When dealing with percentage problems in maths, the key to solving such equations is understanding the relation between the percentage, the whole, and the part. The general form of a percentage equation is \( P \% \times W = P \), where \( P \% \) is the percentage, \( W \) is the whole, and \( P \) is the part. To find an unknown part of the equation, one must isolate the variable.
For example, if the problem is to find what number (the whole) 5% represents the part equal to 24, we can set up the equation as \( 0.05 \times W = 24 \)—noting that 5% is equivalent to \( 0.05 \) when expressed as a decimal. This part of algebraic problem-solving is crucial to understand as we use decimals to simplify percentage equations. We then solve for \( W \) by dividing both sides by 0.05, yielding \( W = \frac{24}{0.05} \) which calculates to 480. So, 5% of 480 is equal to 24. Understanding how to manipulate these equations is a fundamental mathematical skill, needed for various real-world applications, from calculating discounts to understanding interest rates.

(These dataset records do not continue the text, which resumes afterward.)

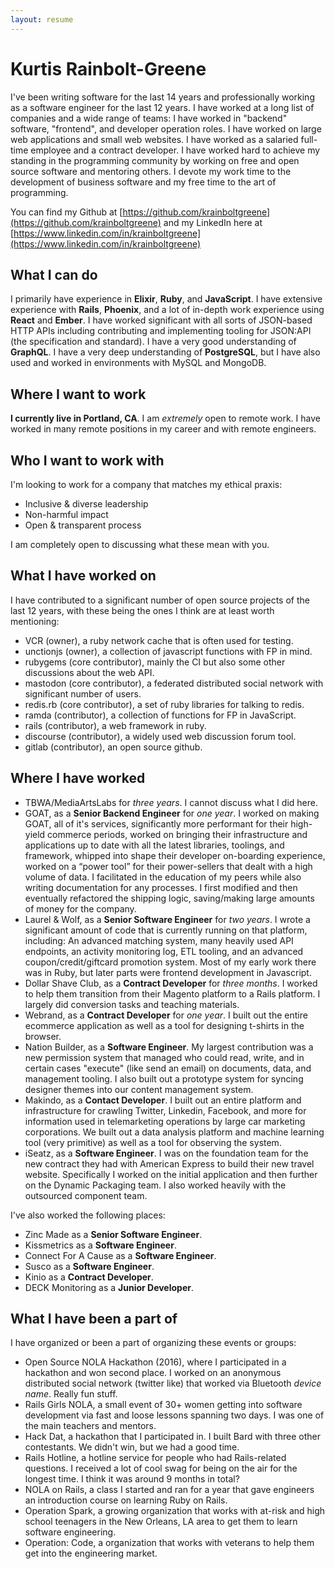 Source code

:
 ```yaml
---
layout: resume
---
```


# Kurtis Rainbolt-Greene

I've been writing software for the last 14 years and professionally working as a software engineer for the last 12 years. I have worked at a long list of companies and a wide range of teams: I have worked in "backend" software, "frontend", and developer operation roles. I have worked on large web applications and small web websites. I have worked as a salaried full-time employee and a contract developer. I have worked hard to achieve my standing in the programming community by working on free and open source software and mentoring others. I devote my work time to the development of business software and my free time to the art of programming.

You can find my Github at [https://github.com/krainboltgreene](https://github.com/krainboltgreene) and my LinkedIn here at [https://www.linkedin.com/in/krainboltgreene](https://www.linkedin.com/in/krainboltgreene)


## What I can do

I primarily have experience in **Elixir**, **Ruby**, and **JavaScript**. I have extensive experience with **Rails**, **Phoenix**, and a lot of in-depth work experience using **React** and **Ember**. I have worked significant with all sorts of JSON-based HTTP APIs including contributing and implementing tooling for JSON:API (the specification and standard). I have a very good understanding of **GraphQL**. I have a very deep understanding of **PostgreSQL**, but I have also used and worked in environments with MySQL and MongoDB.


## Where I want to work

**I currently live in Portland, CA**. I am *extremely* open to remote work. I have worked in many remote positions in my career and with remote engineers.


## Who I want to work with

I'm looking to work for a company that matches my ethical praxis:

  - Inclusive & diverse leadership
  - Non-harmful impact
  - Open & transparent process

I am completely open to discussing what these mean with you.


## What I have worked on

I have contributed to a significant number of open source projects of the last 12 years, with these being the ones I think are at least worth mentioning:

  - VCR (owner), a ruby network cache that is often used for testing.
  - unctionjs (owner), a collection of javascript functions with FP in mind.
  - rubygems (core contributor), mainly the CI but also some other discussions about the web API.
  - mastodon (core contributor), a federated distributed social network with significant number of users.
  - redis.rb (core contributor), a set of ruby libraries for talking to redis.
  - ramda (contributor), a collection of functions for FP in JavaScript.
  - rails (contributor), a web framework in ruby.
  - discourse (contributor), a widely used web discussion forum tool.
  - gitlab (contributor), an open source github.


## Where I have worked

  - TBWA/MediaArtsLabs for *three years*. I cannot discuss what I did here.
  - GOAT, as a **Senior Backend Engineer** for *one year*. I worked on making GOAT, all of it's services, significantly more performant for their high-yield commerce periods, worked on bringing their infrastructure and applications up to date with all the latest libraries, toolings, and framework, whipped into shape their developer on-boarding experience,  worked on a “power tool” for their power-sellers that dealt with a high volume of data. I facilitated in the education of my peers while also writing documentation for any processes. I first modified and then eventually refactored the shipping logic, saving/making large amounts of money for the company.
  - Laurel & Wolf, as a **Senior Software Engineer** for *two years*. I wrote a significant amount of code that is currently running on that platform, including: An advanced matching system, many heavily used API endpoints, an activity monitoring log, ETL tooling, and an advanced coupon/credit/giftcard promotion system. Most of my early work there was in Ruby, but later parts were frontend development in Javascript.
  - Dollar Shave Club, as a **Contract Developer** for *three months*. I worked to help them transition from their Magento platform to a Rails platform. I largely did conversion tasks and teaching materials.
  - Webrand, as a **Contract Developer** for *one year*. I built out the entire ecommerce application as well as a tool for designing t-shirts in the browser.
  - Nation Builder, as a **Software Engineer**. My largest contribution was a new permission system that managed who could read, write, and in certain cases "execute" (like send an email) on documents, data, and management tooling. I also built out a prototype system for syncing designer themes into our content management system.
  - Makindo, as a **Contact Developer**. I built out an entire platform and infrastructure for crawling Twitter, Linkedin, Facebook, and more for information used in telemarketing operations by large car marketing corporations. We built out a data analysis platform and machine learning tool (very primitive) as well as a tool for observing the system.
  - iSeatz, as a **Software Engineer**. I was on the foundation team for the new contract they had with American Express to build their new travel website. Specifically I worked on the initial application and then further on the Dynamic Packaging team. I also worked heavily with the outsourced component team.

I've also worked the following places:

  - Zinc Made as a **Senior Software Engineer**.
  - Kissmetrics as a **Software Engineer**.
  - Connect For A Cause as a **Software Engineer**.
  - Susco as a **Software Engineer**.
  - Kinio as a **Contract Developer**.
  - DECK Monitoring as a **Junior Developer**.


## What I have been a part of

I have organized or been a part of organizing these events or groups:

  - Open Source NOLA Hackathon (2016), where I participated in a hackathon and won second place. I worked on an anonymous distributed social network (twitter like) that worked via Bluetooth *device name*. Really fun stuff.
  - Rails Girls NOLA, a small event of 30+ women getting into software development via fast and loose lessons spanning two days. I was one of the main teachers and mentors.
  - Hack Dat, a hackathon that I participated in. I built Bard with three other contestants. We didn't win, but we had a good time.
  - Rails Hotline, a hotline service for people who had Rails-related questions. I received a lot of cool swag for being on the air for the longest time. I think it was around 9 months in total?
  - NOLA on Rails, a class I started and ran for a year that gave engineers an introduction course on learning Ruby on Rails.
  - Operation Spark, a growing organization that works with at-risk and high school teenagers in the New Orleans, LA area to get them to learn software engineering.
  - Operation: Code, a organization that works with veterans to help them get into the engineering market.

Mathematical Mistake Identification

Spotting errors during algebraic problem-solving is a skill worth developing, as it not only helps in achieving the correct answer but also enhances one's understanding of mathematical concepts. In the provided exercise, an initial mistake was made in setting up the equation. Such errors can be conceptual—like misunderstanding the relationship between values in a percentage problem—or procedural, such as miscalculations during the solving process.
To identify mistakes, it's important to:

• Review your understanding of the mathematical concept to ensure the equation is set up correctly.
• Check each step methodically, looking for any mishandling of mathematical operations.
• Use inverse operations to verify if the obtained solution, when plugged back into the original equation, produces the expected result.

Correcting the mistake requires rewriting the equation properly as \( \frac{5}{100}n=24 \) and following the correct algebraic steps, resulting in the correct solution, where \( n \) is 480. Being able to identify and correct such mistakes is what turns a good maths student into a great one, and it’s particularly useful in exams or real-life problem scenarios.

Algebraic Problem-Solving

Algebraic problem-solving involves working through equations systematically to find an unknown variable. The process typically includes establishing variables, forming an equation, and manipulating the equation to isolate the unknown. Using operations such as addition, subtraction, multiplication, and division, you modify both sides of the equation in a balanced manner, eventually allowing the variable to be evaluated alone.
In the context of the 5% problem, this translates to:

• Defining the unknown (in this case, the whole number represented by 'n').
• Creating an accurate equation that represents the problem (\( \frac{5}{100}n=24 \) after correction).
• Performing algebraic operations to solve for 'n' (multiplying by 100 to get rid of the denominator and then dividing by 5).

Upon solving correctly, we find that 'n' is 480. Each algebraic step is an application of the fundamental properties of equality—what you do to one side of the equation, you must do to the other. This maintains the 'balance' of the equation. Students must hone their skills in these operations, particularly with percentages, as they are commonplace in not just academic exercises but financial literacy and everyday decision-making as well.